Anggota Komisi Pemilihan Umum (KPU), Mochammad Afifuddin, mengatakan, KPU telah mendapatkan salinan putusan dari Pengadilan Negeri Jakarta Pusat yang memenangkan Partai Rakyat Adil Makmur (Prima). Saat ini, pihaknya terus menyiapkan materi banding atas putusan tersebut mengingat batas pengajuan banding tersisa 10 hari lagi.
”Kami sudah membuat poin-poinnya, tinggal disepakati waktu untuk mengajukan banding,” ujarnya saat ditemui di Kantor KPU, Jakarta, Senin (6/3/2023).
Sebelumnya, tiga hakim Pengadilan Negeri Jakarta Pusat memutus perkara gugatan perbuatan melawan hukum dengan nomor 757/Pdt.G/2022/PN Jkt.Pst. Majelis hakim tersebut mengabulkan gugatan Prima dan menghukum KPU selaku tergugat dengan ganti rugi Rp 500 juta. Majelis hakim juga menghukum KPU untuk tidak melaksanakan sisa tahapan Pemilu 2024 sejak putusan diucapkan pada 2 Maret 2023 dan melaksanakan tahapan pemilu dari awal selama lebih kurang 2 tahun 4 bulan 7 hari.
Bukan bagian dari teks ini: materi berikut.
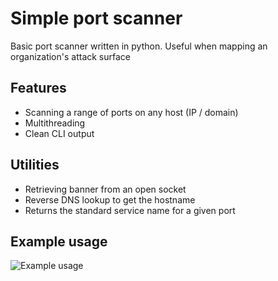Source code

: # Simple port scanner

Basic port scanner written in python. Useful when mapping an organization's attack surface

## Features

- Scanning a range of ports on any host (IP / domain)
- Multithreading
- Clean CLI output

## Utilities

- Retrieving banner from an open socket
- Reverse DNS lookup to get the hostname
- Returns the standard service name for a given port

## Example usage

![Example usage](https://i.imgur.com/1X2X67O.png)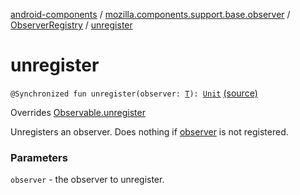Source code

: [android-components](../../index.md) / [mozilla.components.support.base.observer](../index.md) / [ObserverRegistry](index.md) / [unregister](./unregister.md)

# unregister

`@Synchronized fun unregister(observer: `[`T`](index.md#T)`): `[`Unit`](https://kotlinlang.org/api/latest/jvm/stdlib/kotlin/-unit/index.html) [(source)](https://github.com/mozilla-mobile/android-components/blob/master/components/support/base/src/main/java/mozilla/components/support/base/observer/ObserverRegistry.kt#L92)

Overrides [Observable.unregister](../-observable/unregister.md)

Unregisters an observer. Does nothing if [observer](unregister.md#mozilla.components.support.base.observer.ObserverRegistry$unregister(mozilla.components.support.base.observer.ObserverRegistry.T)/observer) is not registered.

### Parameters

`observer` - the observer to unregister.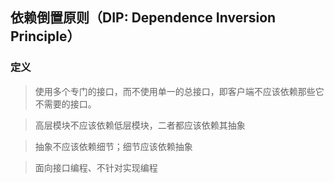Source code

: ## 依赖倒置原则（DIP: Dependence Inversion Principle）

### 定义
> 使用多个专门的接口，而不使用单一的总接口，即客户端不应该依赖那些它不需要的接口。

> 高层模块不应该依赖低层模块，二者都应该依赖其抽象

> 抽象不应该依赖细节；细节应该依赖抽象

> 面向接口编程、不针对实现编程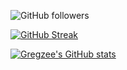![GitHub followers](https://img.shields.io/github/followers/Gregor-Lilienberg)


[![GitHub Streak](https://streak-stats.demolab.com?user=Gregor-Lilienberg&theme=dark&fire=EBB607)](https://git.io/streak-stats)

[![Gregzee's GitHub stats](https://github-readme-stats.vercel.app/api?username=Gregzeee)](https://github.com/anuraghazra/github-readme-stats)
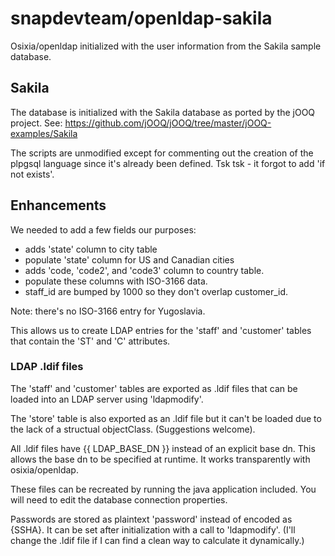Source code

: # snapdevteam/openldap-sakila
Osixia/openldap initialized with the user information from the Sakila
sample database.

## Sakila

The database is initialized with the Sakila database as ported by the jOOQ
project. See: https://github.com/jOOQ/jOOQ/tree/master/jOOQ-examples/Sakila

The scripts are unmodified except for commenting out the creation of the
plpgsql language since it's already been defined. Tsk tsk - it forgot to
add 'if not exists'.

## Enhancements

We needed to add a few fields our purposes:

* adds 'state' column to city table
* populate 'state' column for US and Canadian cities
* adds 'code, 'code2', and 'code3' column to country table.
* populate these columns with ISO-3166 data.
* staff_id are bumped by 1000 so they don't overlap customer_id.

Note: there's no ISO-3166 entry for Yugoslavia.

This allows us to create LDAP entries for the 'staff' and 'customer'
tables that contain the 'ST' and 'C' attributes.

### LDAP .ldif files

The 'staff' and 'customer' tables are exported as .ldif files
that can be loaded into an LDAP server using 'ldapmodify'.

The 'store' table is also exported as an .ldif file but it can't
be loaded due to the lack of a structual objectClass. (Suggestions
welcome).

All .ldif files have {{ LDAP_BASE_DN }} instead of an explicit
base dn. This allows the base dn to be specified at runtime. It
works transparently with osixia/openldap.

These files can be recreated by running the java application included.
You will need to edit the database connection properties.

Passwords are stored as plaintext 'password' instead of encoded
as {SSHA}. It can be set after initialization with a call to 'ldapmodify'.
(I'll change the .ldif file if I can find a clean way to calculate it
dynamically.)
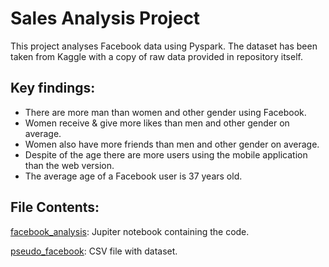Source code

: # Sales Analysis Project

This project analyses Facebook data using Pyspark. The dataset has been taken from Kaggle with a copy of raw data provided in repository itself.

## Key findings:

- There are more man than women and other gender using Facebook.
- Women receive & give more likes than men and other gender on average.
- Women also have more friends than men and other gender on average.
- Despite of the age there are more users using the mobile application than the web version.
- The average age of a Facebook user is 37 years old.

## File Contents:

[facebook_analysis](facebook_analysis.ipynb): Jupiter notebook containing the code.

[pseudo_facebook](peseudo_facebook.csv): CSV file with dataset.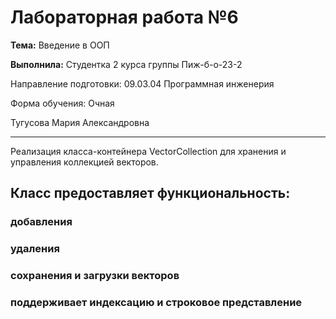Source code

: # Лабораторная работа №6
**Тема:** Введение в ООП

**Выполнила:**
Студентка 2 курса группы Пиж-б-о-23-2

Направление подготовки: 09.03.04 Программная инженерия

Форма обучения: Очная

Тугусова Мария Александровна

---

Реализация класса-контейнера VectorCollection для хранения и управления коллекцией векторов.
## Класс предоставляет функциональность:

### добавления

### удаления

### сохранения и загрузки векторов

### поддерживает индексацию и строковое представление
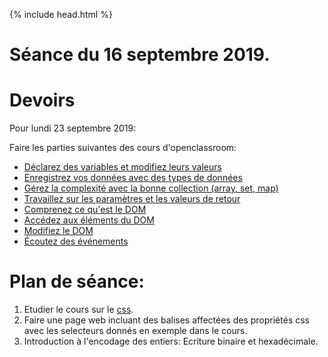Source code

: {% include head.html %}

# Séance du 16 septembre 2019.

# Devoirs

Pour lundi 23 septembre 2019:

Faire les parties suivantes des cours d'openclassroom:
* [Déclarez des variables et modifiez leurs valeurs](https://openclassrooms.com/fr/courses/6175841-apprenez-a-programmer-avec-javascript/6278392-declarez-des-variables-et-modifiez-leurs-valeurs)
* [Enregistrez vos données avec des types de données](https://openclassrooms.com/fr/courses/6175841-apprenez-a-programmer-avec-javascript/6278450-enregistrez-vos-donnees-avec-des-types-de-donnees)
* [Gérez la complexité avec la bonne collection (array, set, map)](https://openclassrooms.com/fr/courses/6175841-apprenez-a-programmer-avec-javascript/6278664-gerez-la-complexite-avec-la-bonne-collection-array-set-map)
* [Travaillez sur les paramètres et les valeurs de retour](https://openclassrooms.com/fr/courses/6175841-apprenez-a-programmer-avec-javascript/6279223-travaillez-sur-les-parametres-et-les-valeurs-de-retour)
* [Comprenez ce qu'est le DOM](https://openclassrooms.com/fr/courses/5543061-ecrivez-du-javascript-pour-le-web/5543068-comprenez-ce-quest-le-dom)
* [Accédez aux éléments du DOM](https://openclassrooms.com/fr/courses/5543061-ecrivez-du-javascript-pour-le-web/5577476-accedez-aux-elements-du-dom)
* [Modifiez le DOM](https://openclassrooms.com/fr/courses/5543061-ecrivez-du-javascript-pour-le-web/5577491-modifiez-le-dom)
* [Écoutez des événements](https://openclassrooms.com/fr/courses/5543061-ecrivez-du-javascript-pour-le-web/5578156-ecoutez-des-evenements)


# Plan de séance:

1. Etudier le cours sur le [css](https://edisondelorgues.github.io/NSI/Docs/css.html).
2. Faire une page web incluant des balises affectées des propriétés css avec les selecteurs donnés en exemple dans le cours. 
3. Introduction à l'encodage des entiers: Ecriture binaire et hexadécimale.
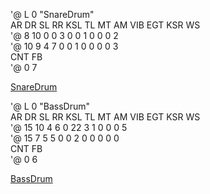 '@ L 0 "SnareDrum"     
    AR  DR  SL  RR KSL  TL  MT  AM VIB EGT KSR  WS       
'@   8  10   0   0   3   0   0   1   0   0   0   2      
'@  10   9   4   7   0   0   1   0   0   0   0   3      
   CNT  FB     
'@   0   7     

[SnareDrum](https://user-images.githubusercontent.com/28349102/104186004-1bca5700-5459-11eb-83a1-a219f6745571.mp4)


'@ L 0 "BassDrum"     
    AR  DR  SL  RR KSL  TL  MT  AM VIB EGT KSR  WS       
'@  15  10   4   6   0  22   3   1   0   0   0   5      
'@  15   7   5   5   0   0   2   0   0   0   0   0      
   CNT  FB     
'@   0   6      

[BassDrum](https://user-images.githubusercontent.com/28349102/104186267-85e2fc00-5459-11eb-8b00-2e66bf50a1e9.mp4)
”Menyatakan putusan perkara ini dapat dijalankan terlebih dahulu secara serta-merta (uitvoerbaar bij voorraad),” demikian petikan amar putusan PN Jakarta Pusat. Perkara tersebut diputus oleh majelis hakim yang terdiri dari T Oyong selaku ketua serta Bakri dan Dominggus Silaban selaku hakim anggota.
Kami sudah membuat poin-poinnya, tinggal disepakati waktu untuk mengajukan banding.
ADRYAN YOGA PARAMADWYA
Ketua KPU Hasyim Asy'ari (kiri) berbincang dengan anggota KPU, Mochammad Afifuddin (kanan), saat rapat pleno di Kantor KPU, Jakarta Pusat, Rabu (14/12/2022).
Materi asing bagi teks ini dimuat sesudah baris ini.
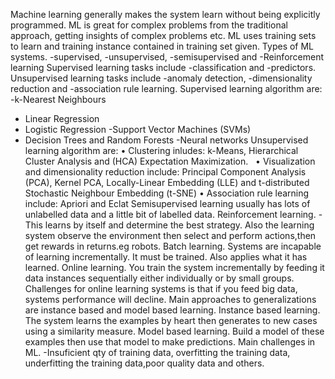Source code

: Machine learning generally makes the system learn without being explicitly programmed.
ML is great for complex problems from the traditional approach, getting insights of complex problems etc.
ML uses training sets to learn and training instance contained in training set given.
Types of ML systems.
-supervised, -unsupervised, -semisupervised and -Reinforcement learning
Supervised learning tasks include -classification and
-predictors.
Unsupervised learning tasks include -anomaly detection, -dimensionality reduction and -association rule learning.
Supervised learning algorithm are: -k-Nearest Neighbours
- Linear Regression
- Logistic Regression
-Support Vector Machines (SVMs)
- Decision Trees and Random Forests -Neural networks
Unsupervised learning algorithm are:
• Clustering inludes: k-Means, Hierarchical Cluster Analysis and (HCA) Expectation Maximization.  
• Visualization and dimensionality reduction include:
Principal Component Analysis (PCA), Kernel PCA, Locally-Linear Embedding (LLE) and t-distributed Stochastic Neighbour Embedding (t-SNE)
• Association rule learning include: Apriori and Eclat
Semisupervised learning usually has lots of unlabelled data and a little bit of labelled data.
Reinforcement learning.
-This learns by itself and determine the best strategy. Also the learning system observe the environment then select and perform actions,then get rewards in returns.eg robots.
Batch learning. Systems are incapable of learning incrementally. It must be trained. Also applies what it has learned.
Online learning. You train the system incrementally by feeding it data instances sequentially either individually or by small groups.
Challenges for online learning systems is that if you feed big data, systems performance will decline.
Main approaches to generalizations are instance based and model based learning.
Instance based learning. The system learns the examples by heart then generates to new cases using a similarity measure.
Model based learning. Build a model of these examples then use that model to make predictions.
Main challenges in ML.
-Insuficient qty of training data, overfitting the training data, underfitting the training data,poor quality data and others.
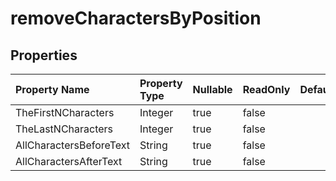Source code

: # **removeCharactersByPosition**

 

## **Properties**

| Property Name | Property Type | Nullable |  ReadOnly | DefaultValue | Description | 
| :- | :- | :- |:- |  :- | :- |
|TheFirstNCharacters|Integer|true|false |  ||
|TheLastNCharacters|Integer|true|false |  ||
|AllCharactersBeforeText|String|true|false |  ||
|AllCharactersAfterText|String|true|false |  ||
Afifuddin menyatakan, KPU berterima kasih kepada berbagai pihak yang mendukung upaya banding tersebut. Dukungan itu dinilai sebagai bentuk solidaritas berbagai pihak, mulai dari pemerintah, partai politik, hingga masyarakat untuk mendukung kerja-kerja KPU agar menyelenggarakan pemilu tepat waktu. Putusan itu juga sama sekali tidak mengganggu tahapan pemilu yang sudah berjalan.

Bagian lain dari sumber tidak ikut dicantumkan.